Date: August 18th, 2022

Reference: Munn et al. Fragility Index Meta-Analysis of Randomized Controlled Trials Shows Highly Robust Evidential Strength for Benefit of <3 Hour Intravenous Alteplase. Stroke 2022

Dr. Jeff Saver

Guest: Dr. Jeff Saver is a Professor and SA Vice Chair for Clinical Research, Carol and James Collins Chair, Department of Neurology, Director of the UCLA Comprehensive Stroke and Vascular Neurology Program at the David Geffen School of Medicine at UCLA.

This is an SGEM Xtra. Jeff and I have an interesting back story to how we met. I knew about Jeff from his multiple publications in the stroke literature. I did not know he knew about me until an EM physician sent me a video of a presentation that was given at an international stroke meeting. On one of the slides, Professor Daniel Fantovich and I were referred to as “Non-Expert EM Contrarians”.

I reached out to Jeff and we had a very good conversation. He clarified what he meant by “non-experts”: that we were not stroke neurologists or emergency physicians with subspecialty neuro expertise, such as having completed fellowship training in neurologic critical care. He did acknowledge that both Dr. Fatovich and I had expertise on critical appraisal of the medical literature.

The conversation ended well with Jeff requesting one of the t-shirts I planned to make with the title of non-expert ER contrarian on the chest.

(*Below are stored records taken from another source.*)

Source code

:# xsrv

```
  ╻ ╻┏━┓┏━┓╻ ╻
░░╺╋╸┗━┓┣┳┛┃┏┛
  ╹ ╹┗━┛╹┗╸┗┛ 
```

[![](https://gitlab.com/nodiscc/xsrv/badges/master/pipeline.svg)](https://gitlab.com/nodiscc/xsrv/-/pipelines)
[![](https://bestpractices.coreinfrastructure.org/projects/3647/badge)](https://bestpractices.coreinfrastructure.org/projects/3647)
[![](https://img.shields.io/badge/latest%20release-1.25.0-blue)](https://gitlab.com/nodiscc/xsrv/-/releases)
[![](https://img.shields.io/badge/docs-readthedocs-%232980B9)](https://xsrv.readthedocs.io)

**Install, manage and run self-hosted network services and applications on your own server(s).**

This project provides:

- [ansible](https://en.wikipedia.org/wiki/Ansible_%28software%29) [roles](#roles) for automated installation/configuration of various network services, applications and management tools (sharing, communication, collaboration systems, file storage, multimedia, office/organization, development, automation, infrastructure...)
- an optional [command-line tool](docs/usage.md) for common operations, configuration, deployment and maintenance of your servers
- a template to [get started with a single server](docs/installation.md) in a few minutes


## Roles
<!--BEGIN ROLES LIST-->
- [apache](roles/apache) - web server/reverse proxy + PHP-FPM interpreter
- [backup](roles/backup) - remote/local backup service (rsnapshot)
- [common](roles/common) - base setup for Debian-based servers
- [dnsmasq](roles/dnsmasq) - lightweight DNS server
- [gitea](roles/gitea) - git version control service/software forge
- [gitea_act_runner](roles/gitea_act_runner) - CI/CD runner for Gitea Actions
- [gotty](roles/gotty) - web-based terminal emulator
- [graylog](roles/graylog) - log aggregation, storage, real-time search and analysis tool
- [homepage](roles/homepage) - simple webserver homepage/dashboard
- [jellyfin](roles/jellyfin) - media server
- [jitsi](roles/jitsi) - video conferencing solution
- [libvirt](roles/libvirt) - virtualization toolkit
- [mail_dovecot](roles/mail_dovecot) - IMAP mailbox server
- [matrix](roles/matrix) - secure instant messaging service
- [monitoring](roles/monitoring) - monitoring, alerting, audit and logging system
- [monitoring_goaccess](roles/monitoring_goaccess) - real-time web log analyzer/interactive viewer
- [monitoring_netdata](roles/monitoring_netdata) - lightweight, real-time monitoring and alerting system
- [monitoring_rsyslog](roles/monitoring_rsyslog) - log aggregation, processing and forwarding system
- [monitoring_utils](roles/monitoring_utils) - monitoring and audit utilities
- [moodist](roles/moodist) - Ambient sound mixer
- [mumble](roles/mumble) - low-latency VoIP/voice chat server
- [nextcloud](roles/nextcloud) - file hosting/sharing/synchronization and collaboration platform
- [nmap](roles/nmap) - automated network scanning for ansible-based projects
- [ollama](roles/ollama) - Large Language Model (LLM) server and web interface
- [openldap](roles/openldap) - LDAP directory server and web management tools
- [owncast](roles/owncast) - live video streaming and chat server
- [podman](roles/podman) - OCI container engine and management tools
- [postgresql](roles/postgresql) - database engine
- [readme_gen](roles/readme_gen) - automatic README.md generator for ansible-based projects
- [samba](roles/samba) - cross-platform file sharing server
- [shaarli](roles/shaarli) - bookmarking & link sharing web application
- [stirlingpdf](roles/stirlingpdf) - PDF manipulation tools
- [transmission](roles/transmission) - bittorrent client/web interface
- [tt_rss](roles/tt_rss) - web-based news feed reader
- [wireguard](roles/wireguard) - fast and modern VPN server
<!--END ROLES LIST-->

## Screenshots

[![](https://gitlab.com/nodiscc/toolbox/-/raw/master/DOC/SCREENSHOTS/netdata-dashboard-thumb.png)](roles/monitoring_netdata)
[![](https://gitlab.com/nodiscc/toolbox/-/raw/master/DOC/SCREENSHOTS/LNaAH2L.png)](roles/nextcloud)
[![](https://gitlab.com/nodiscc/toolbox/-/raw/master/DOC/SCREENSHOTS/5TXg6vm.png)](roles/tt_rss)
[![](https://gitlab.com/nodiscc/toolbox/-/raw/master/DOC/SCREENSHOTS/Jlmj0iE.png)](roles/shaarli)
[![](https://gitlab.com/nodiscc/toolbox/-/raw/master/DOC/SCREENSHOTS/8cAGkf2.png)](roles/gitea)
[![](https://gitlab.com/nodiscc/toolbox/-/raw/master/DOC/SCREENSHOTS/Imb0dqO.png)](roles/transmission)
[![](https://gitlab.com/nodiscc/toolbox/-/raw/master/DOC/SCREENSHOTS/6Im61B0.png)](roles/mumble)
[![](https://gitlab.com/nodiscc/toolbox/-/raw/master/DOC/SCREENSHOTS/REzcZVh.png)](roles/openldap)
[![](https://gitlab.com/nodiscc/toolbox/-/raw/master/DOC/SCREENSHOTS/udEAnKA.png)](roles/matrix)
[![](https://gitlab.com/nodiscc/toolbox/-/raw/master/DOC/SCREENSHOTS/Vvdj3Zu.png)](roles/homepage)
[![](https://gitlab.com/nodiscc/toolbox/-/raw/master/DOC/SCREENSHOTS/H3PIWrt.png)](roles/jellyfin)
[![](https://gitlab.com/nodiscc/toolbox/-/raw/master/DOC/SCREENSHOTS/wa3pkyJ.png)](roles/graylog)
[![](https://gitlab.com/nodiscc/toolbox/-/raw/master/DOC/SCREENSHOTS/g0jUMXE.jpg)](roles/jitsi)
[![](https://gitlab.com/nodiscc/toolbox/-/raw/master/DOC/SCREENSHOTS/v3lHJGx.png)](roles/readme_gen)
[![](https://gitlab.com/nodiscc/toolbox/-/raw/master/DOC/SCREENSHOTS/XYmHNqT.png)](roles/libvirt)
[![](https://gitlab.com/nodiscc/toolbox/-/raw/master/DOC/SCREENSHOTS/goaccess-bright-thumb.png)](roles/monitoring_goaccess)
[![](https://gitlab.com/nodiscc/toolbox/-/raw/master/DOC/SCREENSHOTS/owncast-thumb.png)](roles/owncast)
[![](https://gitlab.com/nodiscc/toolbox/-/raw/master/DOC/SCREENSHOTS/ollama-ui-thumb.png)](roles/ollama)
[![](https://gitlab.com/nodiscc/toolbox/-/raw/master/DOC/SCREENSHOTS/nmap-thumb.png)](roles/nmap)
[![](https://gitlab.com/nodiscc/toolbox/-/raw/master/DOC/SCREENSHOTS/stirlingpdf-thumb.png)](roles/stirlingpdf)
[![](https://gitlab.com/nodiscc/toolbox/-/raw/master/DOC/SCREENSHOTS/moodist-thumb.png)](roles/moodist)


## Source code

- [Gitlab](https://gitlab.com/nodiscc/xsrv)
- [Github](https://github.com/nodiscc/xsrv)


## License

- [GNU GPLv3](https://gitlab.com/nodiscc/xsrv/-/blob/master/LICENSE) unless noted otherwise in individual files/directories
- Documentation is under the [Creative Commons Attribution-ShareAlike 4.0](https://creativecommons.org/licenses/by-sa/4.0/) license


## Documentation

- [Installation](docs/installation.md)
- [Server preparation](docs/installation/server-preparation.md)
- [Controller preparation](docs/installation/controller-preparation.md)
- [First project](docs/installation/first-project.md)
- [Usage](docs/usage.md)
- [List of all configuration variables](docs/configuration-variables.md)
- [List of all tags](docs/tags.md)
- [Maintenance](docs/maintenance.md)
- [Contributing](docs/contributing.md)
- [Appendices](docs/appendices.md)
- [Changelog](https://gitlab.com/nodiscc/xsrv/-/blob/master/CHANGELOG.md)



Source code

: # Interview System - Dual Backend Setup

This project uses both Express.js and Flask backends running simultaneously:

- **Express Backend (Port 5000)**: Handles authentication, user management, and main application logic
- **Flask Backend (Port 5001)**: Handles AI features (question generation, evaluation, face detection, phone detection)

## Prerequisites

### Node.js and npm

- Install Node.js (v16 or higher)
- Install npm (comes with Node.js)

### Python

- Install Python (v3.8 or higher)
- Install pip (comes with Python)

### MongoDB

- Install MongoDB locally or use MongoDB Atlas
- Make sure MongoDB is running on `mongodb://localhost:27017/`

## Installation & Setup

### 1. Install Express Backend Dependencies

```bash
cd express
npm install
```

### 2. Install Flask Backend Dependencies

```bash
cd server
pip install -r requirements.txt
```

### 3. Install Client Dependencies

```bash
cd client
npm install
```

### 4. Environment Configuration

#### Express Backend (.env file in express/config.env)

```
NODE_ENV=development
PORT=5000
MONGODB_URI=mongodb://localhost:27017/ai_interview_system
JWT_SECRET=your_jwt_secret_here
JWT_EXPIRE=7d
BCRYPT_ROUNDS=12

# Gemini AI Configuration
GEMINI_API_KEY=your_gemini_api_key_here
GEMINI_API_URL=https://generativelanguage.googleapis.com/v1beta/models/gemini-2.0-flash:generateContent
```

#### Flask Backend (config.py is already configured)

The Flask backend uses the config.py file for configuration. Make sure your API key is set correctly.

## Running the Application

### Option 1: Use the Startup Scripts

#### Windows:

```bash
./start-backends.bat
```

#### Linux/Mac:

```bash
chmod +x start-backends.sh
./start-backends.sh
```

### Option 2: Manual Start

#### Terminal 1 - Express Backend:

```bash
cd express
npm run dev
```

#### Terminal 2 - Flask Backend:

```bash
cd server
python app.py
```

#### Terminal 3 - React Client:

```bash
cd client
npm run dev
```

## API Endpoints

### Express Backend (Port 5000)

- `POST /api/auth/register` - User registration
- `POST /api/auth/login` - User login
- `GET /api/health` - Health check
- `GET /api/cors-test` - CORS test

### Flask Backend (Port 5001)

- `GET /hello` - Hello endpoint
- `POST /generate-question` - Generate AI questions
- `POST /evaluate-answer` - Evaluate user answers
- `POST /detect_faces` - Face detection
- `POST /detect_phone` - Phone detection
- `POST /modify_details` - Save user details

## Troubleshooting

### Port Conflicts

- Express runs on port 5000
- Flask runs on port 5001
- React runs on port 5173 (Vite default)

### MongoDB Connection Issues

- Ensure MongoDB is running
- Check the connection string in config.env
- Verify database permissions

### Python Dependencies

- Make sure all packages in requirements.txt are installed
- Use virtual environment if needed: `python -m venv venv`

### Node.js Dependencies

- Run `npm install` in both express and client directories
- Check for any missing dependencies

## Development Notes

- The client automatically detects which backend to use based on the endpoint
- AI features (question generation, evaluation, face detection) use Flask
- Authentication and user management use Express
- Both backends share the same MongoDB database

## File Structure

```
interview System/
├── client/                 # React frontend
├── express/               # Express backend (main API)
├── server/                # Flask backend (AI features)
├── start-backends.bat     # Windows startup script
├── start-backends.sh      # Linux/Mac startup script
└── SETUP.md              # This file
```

Jeff recently reached out to me with his new publication called Fragility Index Meta-Analysis of Randomized Controlled Trials Shows Highly Robust Evidential Strength for Benefit of <3 Hour Intravenous Alteplase asking about my thoughts.  I thought this would be a great opportunity to dig deeper into the fragility index and have another expert in stroke neurology on the SGEM.

Dr. Eddy Lang

We have had a couple of individuals previously on the SGEM who strongly support the use of tPA in acute ischemic stroke (AIS). One was Dr. Eddy Lang who is a well-known Canadian researcher and emergency physician in Calgary, Alberta. Eddy appeared on the SGEM Xtra episode called the Walk of Life discussing AIS.  We had a debate on the issue of tPA for stroke published in CJEM 2020 as part of their debate series. Eddy is also the senior author on the CJEM article summarizing the Canadian Stroke Best Practice (CSBP) 2018 Guidelines. This Canadian guideline gives a level “A” recommendation for the use of tPA in AIS in patients last seen normal within 4.5 hours.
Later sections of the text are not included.